The HAC estimator of the variance of $\beta_j$ is 

$$\tilde\sigma^2_{\hat{\beta_j}}=\hat\sigma^2_{\hat{\beta_j}}\hat{f}_T,$$

where $\hat\sigma^2_{\hat{\beta_j}}$ is the estimator of the variance of OLS estimator $\hat{\beta}_j$ in the absence of serial correlation, and $\hat{f}_T$ is given by

$$\hat{f}_T=1+2\sum_{m=1}\left(\frac{M-m}{M}\right)\tilde{\rho_j},$$

where $\tilde\rho_i = \sum_{t=i+1}^T\hat{v_{j,t}}\hat{v_{j, t-i}}/\sum_{t=i+1}^T\hat{v^2_t}$, where $\hat{v_{j,t}}=(X_{j, t}-\bar{X}_j)\hat{u}_t$. The (hyper-)parameter $M$ here is called the truncation parameter. One heurestic is 

$$m=0.75T^{1/3}.$$

The above is also called the **Neway-West** variance estimator, who show that, when used along with a herustic like that above, under general assumptions that estimator is a consistent estimator of the variance of $\hat{\beta}_j$. There are weighting schemes other than $(M-m)/M$, which lead to other HAC estimators.

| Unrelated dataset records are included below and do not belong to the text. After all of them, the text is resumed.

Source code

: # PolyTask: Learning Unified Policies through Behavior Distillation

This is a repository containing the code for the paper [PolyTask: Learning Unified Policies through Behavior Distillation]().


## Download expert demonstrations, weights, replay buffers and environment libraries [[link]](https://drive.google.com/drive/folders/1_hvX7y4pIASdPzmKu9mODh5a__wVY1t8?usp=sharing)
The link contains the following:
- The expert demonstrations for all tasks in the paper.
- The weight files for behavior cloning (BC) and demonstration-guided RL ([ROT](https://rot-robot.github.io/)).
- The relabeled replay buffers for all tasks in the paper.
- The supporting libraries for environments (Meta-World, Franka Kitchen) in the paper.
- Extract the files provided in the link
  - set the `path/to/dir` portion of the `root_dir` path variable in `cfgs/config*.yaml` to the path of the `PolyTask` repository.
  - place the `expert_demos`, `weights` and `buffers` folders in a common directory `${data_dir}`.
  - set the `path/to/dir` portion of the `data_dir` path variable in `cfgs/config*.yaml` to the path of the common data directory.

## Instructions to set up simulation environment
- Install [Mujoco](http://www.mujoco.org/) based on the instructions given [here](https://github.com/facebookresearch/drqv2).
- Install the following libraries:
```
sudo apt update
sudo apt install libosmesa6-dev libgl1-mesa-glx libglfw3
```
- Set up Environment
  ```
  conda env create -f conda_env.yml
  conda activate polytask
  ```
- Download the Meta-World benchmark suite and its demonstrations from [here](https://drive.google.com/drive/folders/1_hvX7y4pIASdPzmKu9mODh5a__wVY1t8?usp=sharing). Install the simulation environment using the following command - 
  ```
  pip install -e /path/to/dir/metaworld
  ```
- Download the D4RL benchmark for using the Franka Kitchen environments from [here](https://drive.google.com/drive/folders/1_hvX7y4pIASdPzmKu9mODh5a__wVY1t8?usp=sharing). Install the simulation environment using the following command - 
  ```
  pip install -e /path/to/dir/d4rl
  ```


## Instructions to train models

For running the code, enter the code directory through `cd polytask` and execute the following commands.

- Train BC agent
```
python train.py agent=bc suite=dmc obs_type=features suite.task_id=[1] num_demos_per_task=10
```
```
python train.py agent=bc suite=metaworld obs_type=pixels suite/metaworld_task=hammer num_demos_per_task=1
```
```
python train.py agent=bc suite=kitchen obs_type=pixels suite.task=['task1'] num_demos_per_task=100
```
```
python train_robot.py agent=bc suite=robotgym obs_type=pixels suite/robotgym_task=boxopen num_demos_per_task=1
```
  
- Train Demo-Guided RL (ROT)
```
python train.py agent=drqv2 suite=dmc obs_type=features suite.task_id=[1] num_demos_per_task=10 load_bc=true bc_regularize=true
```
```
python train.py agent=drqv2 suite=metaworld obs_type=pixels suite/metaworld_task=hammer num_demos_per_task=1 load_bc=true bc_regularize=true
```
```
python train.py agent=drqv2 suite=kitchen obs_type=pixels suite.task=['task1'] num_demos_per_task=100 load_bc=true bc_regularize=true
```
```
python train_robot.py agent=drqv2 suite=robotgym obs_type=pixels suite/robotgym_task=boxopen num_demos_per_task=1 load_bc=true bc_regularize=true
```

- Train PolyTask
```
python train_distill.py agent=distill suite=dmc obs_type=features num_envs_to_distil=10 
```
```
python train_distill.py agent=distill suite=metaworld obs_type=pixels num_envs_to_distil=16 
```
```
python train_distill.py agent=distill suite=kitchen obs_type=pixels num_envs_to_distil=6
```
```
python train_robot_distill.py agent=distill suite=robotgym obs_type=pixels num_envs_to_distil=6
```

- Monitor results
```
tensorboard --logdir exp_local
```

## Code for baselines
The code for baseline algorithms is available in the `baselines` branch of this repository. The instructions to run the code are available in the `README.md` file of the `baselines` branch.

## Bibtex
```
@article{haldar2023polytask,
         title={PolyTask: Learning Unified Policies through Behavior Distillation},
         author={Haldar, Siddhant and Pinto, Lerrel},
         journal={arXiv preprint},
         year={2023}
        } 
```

**Problems caused by Unit Roots**

If a regressor has a stochastic trend (that is, has a unit root), then the OLS estimator of its coefficient and its OLS t-statistic can have nonstandard (that is, nonnormal) distributions, even in large samples. 

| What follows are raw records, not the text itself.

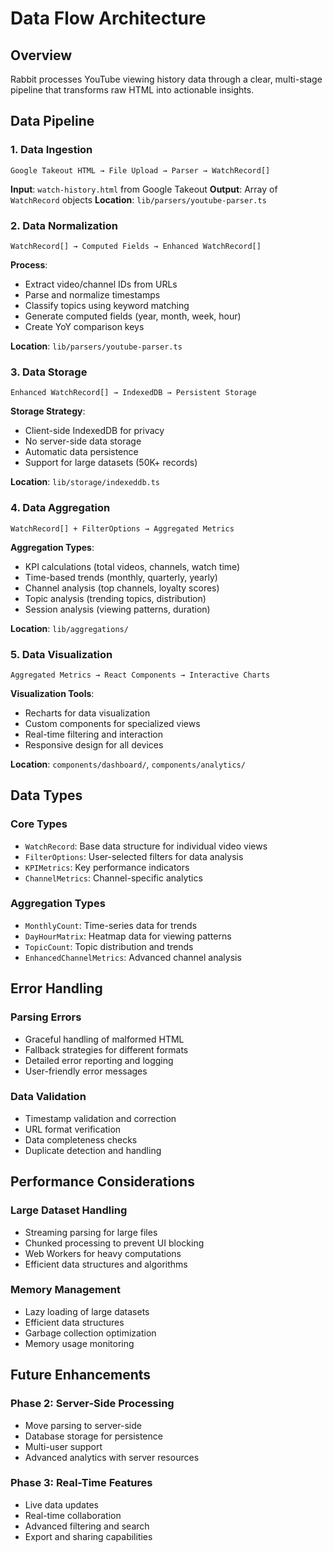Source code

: # Data Flow Architecture

## Overview

Rabbit processes YouTube viewing history data through a clear, multi-stage pipeline that transforms raw HTML into actionable insights.

## Data Pipeline

### 1. Data Ingestion
```
Google Takeout HTML → File Upload → Parser → WatchRecord[]
```

**Input**: `watch-history.html` from Google Takeout
**Output**: Array of `WatchRecord` objects
**Location**: `lib/parsers/youtube-parser.ts`

### 2. Data Normalization
```
WatchRecord[] → Computed Fields → Enhanced WatchRecord[]
```

**Process**:
- Extract video/channel IDs from URLs
- Parse and normalize timestamps
- Classify topics using keyword matching
- Generate computed fields (year, month, week, hour)
- Create YoY comparison keys

**Location**: `lib/parsers/youtube-parser.ts`

### 3. Data Storage
```
Enhanced WatchRecord[] → IndexedDB → Persistent Storage
```

**Storage Strategy**:
- Client-side IndexedDB for privacy
- No server-side data storage
- Automatic data persistence
- Support for large datasets (50K+ records)

**Location**: `lib/storage/indexeddb.ts`

### 4. Data Aggregation
```
WatchRecord[] + FilterOptions → Aggregated Metrics
```

**Aggregation Types**:
- KPI calculations (total videos, channels, watch time)
- Time-based trends (monthly, quarterly, yearly)
- Channel analysis (top channels, loyalty scores)
- Topic analysis (trending topics, distribution)
- Session analysis (viewing patterns, duration)

**Location**: `lib/aggregations/`

### 5. Data Visualization
```
Aggregated Metrics → React Components → Interactive Charts
```

**Visualization Tools**:
- Recharts for data visualization
- Custom components for specialized views
- Real-time filtering and interaction
- Responsive design for all devices

**Location**: `components/dashboard/`, `components/analytics/`

## Data Types

### Core Types
- `WatchRecord`: Base data structure for individual video views
- `FilterOptions`: User-selected filters for data analysis
- `KPIMetrics`: Key performance indicators
- `ChannelMetrics`: Channel-specific analytics

### Aggregation Types
- `MonthlyCount`: Time-series data for trends
- `DayHourMatrix`: Heatmap data for viewing patterns
- `TopicCount`: Topic distribution and trends
- `EnhancedChannelMetrics`: Advanced channel analysis

## Error Handling

### Parsing Errors
- Graceful handling of malformed HTML
- Fallback strategies for different formats
- Detailed error reporting and logging
- User-friendly error messages

### Data Validation
- Timestamp validation and correction
- URL format verification
- Data completeness checks
- Duplicate detection and handling

## Performance Considerations

### Large Dataset Handling
- Streaming parsing for large files
- Chunked processing to prevent UI blocking
- Web Workers for heavy computations
- Efficient data structures and algorithms

### Memory Management
- Lazy loading of large datasets
- Efficient data structures
- Garbage collection optimization
- Memory usage monitoring

## Future Enhancements

### Phase 2: Server-Side Processing
- Move parsing to server-side
- Database storage for persistence
- Multi-user support
- Advanced analytics with server resources

### Phase 3: Real-Time Features
- Live data updates
- Real-time collaboration
- Advanced filtering and search
- Export and sharing capabilities
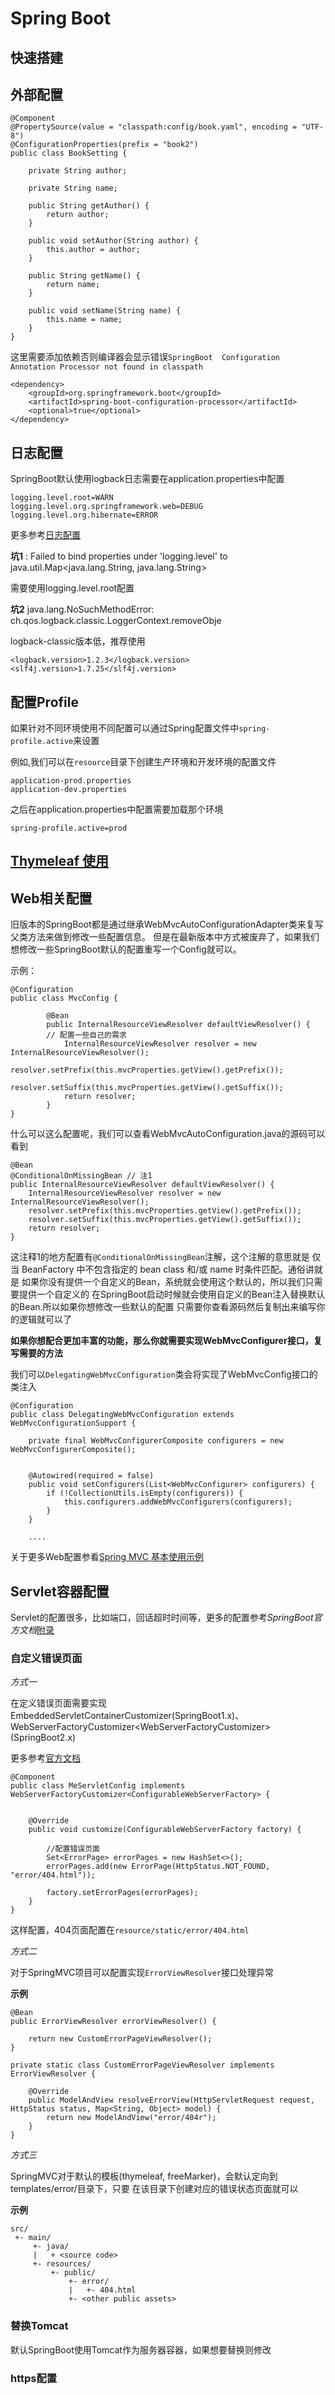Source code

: # Spring Boot

## 快速搭建



## 外部配置

```
@Component
@PropertySource(value = "classpath:config/book.yaml", encoding = "UTF-8")
@ConfigurationProperties(prefix = "book2")
public class BookSetting {

    private String author;

    private String name;

    public String getAuthor() {
        return author;
    }

    public void setAuthor(String author) {
        this.author = author;
    }

    public String getName() {
        return name;
    }

    public void setName(String name) {
        this.name = name;
    }
}

```

这里需要添加依赖否则编译器会显示错误`SpringBoot  Configuration Annotation Processor not found in classpath`

```
<dependency>
    <groupId>org.springframework.boot</groupId>
    <artifactId>spring-boot-configuration-processor</artifactId>
    <optional>true</optional>
</dependency>
```
## 日志配置

SpringBoot默认使用logback日志需要在application.properties中配置

```
logging.level.root=WARN
logging.level.org.springframework.web=DEBUG
logging.level.org.hibernate=ERROR
```
更多参考[日志配置](https://docs.spring.io/spring-boot/docs/2.1.1.RELEASE/reference/htmlsingle/#boot-features-custom-log-levels)

**坑1**
: Failed to bind properties under 'logging.level' to java.util.Map<java.lang.String, java.lang.String>

需要使用logging.level.root配置

**坑2**
java.lang.NoSuchMethodError: ch.qos.logback.classic.LoggerContext.removeObje

logback-classic版本低，推荐使用
```
<logback.version>1.2.3</logback.version>
<slf4j.version>1.7.25</slf4j.version>
```

## 配置Profile

如果针对不同环境使用不同配置可以通过Spring配置文件中`spring-profile.active`来设置

例如,我们可以在`resource`目录下创建生产环境和开发环境的配置文件

    application-prod.properties
    application-dev.properties

之后在application.properties中配置需要加载那个环境

    spring-profile.active=prod

## [Thymeleaf 使用](../note/ThymeleafNote.md)

## Web相关配置

旧版本的SpringBoot都是通过继承WebMvcAutoConfigurationAdapter类来复写父类方法来做到修改一些配置信息。
但是在最新版本中方式被废弃了，如果我们想修改一些SpringBoot默认的配置重写一个Config就可以。

示例：

```
@Configuration
public class MvcConfig {

        @Bean
        public InternalResourceViewResolver defaultViewResolver() {
        // 配置一些自己的需求
            InternalResourceViewResolver resolver = new InternalResourceViewResolver();
            resolver.setPrefix(this.mvcProperties.getView().getPrefix());
            resolver.setSuffix(this.mvcProperties.getView().getSuffix());
            return resolver;
        }
}
```

什么可以这么配置呢，我们可以查看WebMvcAutoConfiguration.java的源码可以看到

```
@Bean
@ConditionalOnMissingBean // 注1
public InternalResourceViewResolver defaultViewResolver() {
    InternalResourceViewResolver resolver = new InternalResourceViewResolver();
    resolver.setPrefix(this.mvcProperties.getView().getPrefix());
    resolver.setSuffix(this.mvcProperties.getView().getSuffix());
    return resolver;
}
```
这注释1的地方配置有`@ConditionalOnMissingBean`注解，这个注解的意思就是
仅当 BeanFactory 中不包含指定的 bean class 和/或 name 时条件匹配。通俗讲就是
如果你没有提供一个自定义的Bean，系统就会使用这个默认的，所以我们只需要提供一个自定义的
在SpringBoot启动时候就会使用自定义的Bean注入替换默认的Bean.所以如果你想修改一些默认的配置
只需要你查看源码然后复制出来编写你的逻辑就可以了

**如果你想配合更加丰富的功能，那么你就需要实现WebMvcConfigurer接口，复写需要的方法**

我们可以`DelegatingWebMvcConfiguration`类会将实现了WebMvcConfig接口的类注入

```
@Configuration
public class DelegatingWebMvcConfiguration extends WebMvcConfigurationSupport {

	private final WebMvcConfigurerComposite configurers = new WebMvcConfigurerComposite();


	@Autowired(required = false)
	public void setConfigurers(List<WebMvcConfigurer> configurers) {
		if (!CollectionUtils.isEmpty(configurers)) {
			this.configurers.addWebMvcConfigurers(configurers);
		}
	}
	
	....
```
关于更多Web配置参看[Spring MVC 基本使用示例](../SpringMVC/README.md)

## Servlet容器配置

Servlet的配置很多，比如端口，回话超时时间等，更多的配置参考*SpringBoot官方文档*[附录](https://docs.spring.io/spring-boot/docs/2.1.3.RELEASE/reference/htmlsingle/#appendix)

### 自定义错误页面

_方式一_

在定义错误页面需要实现EmbeddedServletContainerCustomizer(SpringBoot1.x)、WebServerFactoryCustomizer<WebServerFactoryCustomizer<ConfigurableWebServerFactory>>(SpringBoot2.x)

更多参考[官方文档](https://docs.spring.io/spring-boot/docs/2.1.3.RELEASE/reference/htmlsingle/#boot-features-programmatic-embedded-container-customization)

```
@Component
public class MeServletConfig implements WebServerFactoryCustomizer<ConfigurableWebServerFactory> {


    @Override
    public void customize(ConfigurableWebServerFactory factory) {

        //配置错误页面
        Set<ErrorPage> errorPages = new HashSet<>();
        errorPages.add(new ErrorPage(HttpStatus.NOT_FOUND, "error/404.html"));

        factory.setErrorPages(errorPages);
    }
}
```

这样配置，404页面配置在`resource/static/error/404.html`

_方式二_

对于SpringMVC项目可以配置实现`ErrorViewResolver`接口处理异常

**示例**

```
@Bean
public ErrorViewResolver errorViewResolver() {

    return new CustomErrorPageViewResolver();
}

private static class CustomErrorPageViewResolver implements ErrorViewResolver {

    @Override
    public ModelAndView resolveErrorView(HttpServletRequest request, HttpStatus status, Map<String, Object> model) {
        return new ModelAndView("error/404r");
    }
}
```


_方式三_

SpringMVC对于默认的模板(thymeleaf, freeMarker)，会默认定向到templates/error/目录下，只要
在该目录下创建对应的错误状态页面就可以

**示例**
```
src/
 +- main/
     +- java/
     |   + <source code>
     +- resources/
         +- public/
             +- error/
             |   +- 404.html
             +- <other public assets>
```

### 替换Tomcat

默认SpringBoot使用Tomcat作为服务器容器，如果想要替换则修改

### https配置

- If we time-series regress an AR(1) process with unit root, the autoregressive coefficient can be biased towards 0. More specifically, the OLS estimate of the autoregressive coefficient is consistent, but has a distribution biased below 1: $E(\hat{\beta}_1)=1-5.3T$, even in large samples.
- When regressor has a unit-root, then its usual OLS t-statistic can have a nonnormal distribution under the null hypothesis, even in large samples. This nonnormal distribution means that conventional confidence intervals are not valid: note that this is different from the issue addressed by the autocorrelations in the error term, by the HAC estimator above.
- The danger of **spurious regression**, whereby two unrelated time-series seem so. In this case, the regression coefficient for time-series regressing one onto another can be significant depending on the sample, probably with high $R^2$ as well, suggesting a relationship while there is none. In other words, it is dangerous to discover relationship like this just by linear regression. On the other hand, somewhat reversing the chain of logic, if there are reasons to believe the two processes are **cointegrated**, whereby the underlying trends of the two processes are the same, linear regression can be the means to some tests; see Johansen test in [time-series-models](../../other-quant-methods/time-series-models.ipynb)


#### Fama-Macbeth Regression

The data for this exercise is the time series of individual returns, $y_{nt}, n=1, \dots, N, t=1, \dots, T$ (think stock returns), and the corresponding attributes/characteristics $c_{ntk}, k=1, \dots, K$ each is considered a noisy signal of some risk factor (think log market cap, book-to-market ratios, etc). 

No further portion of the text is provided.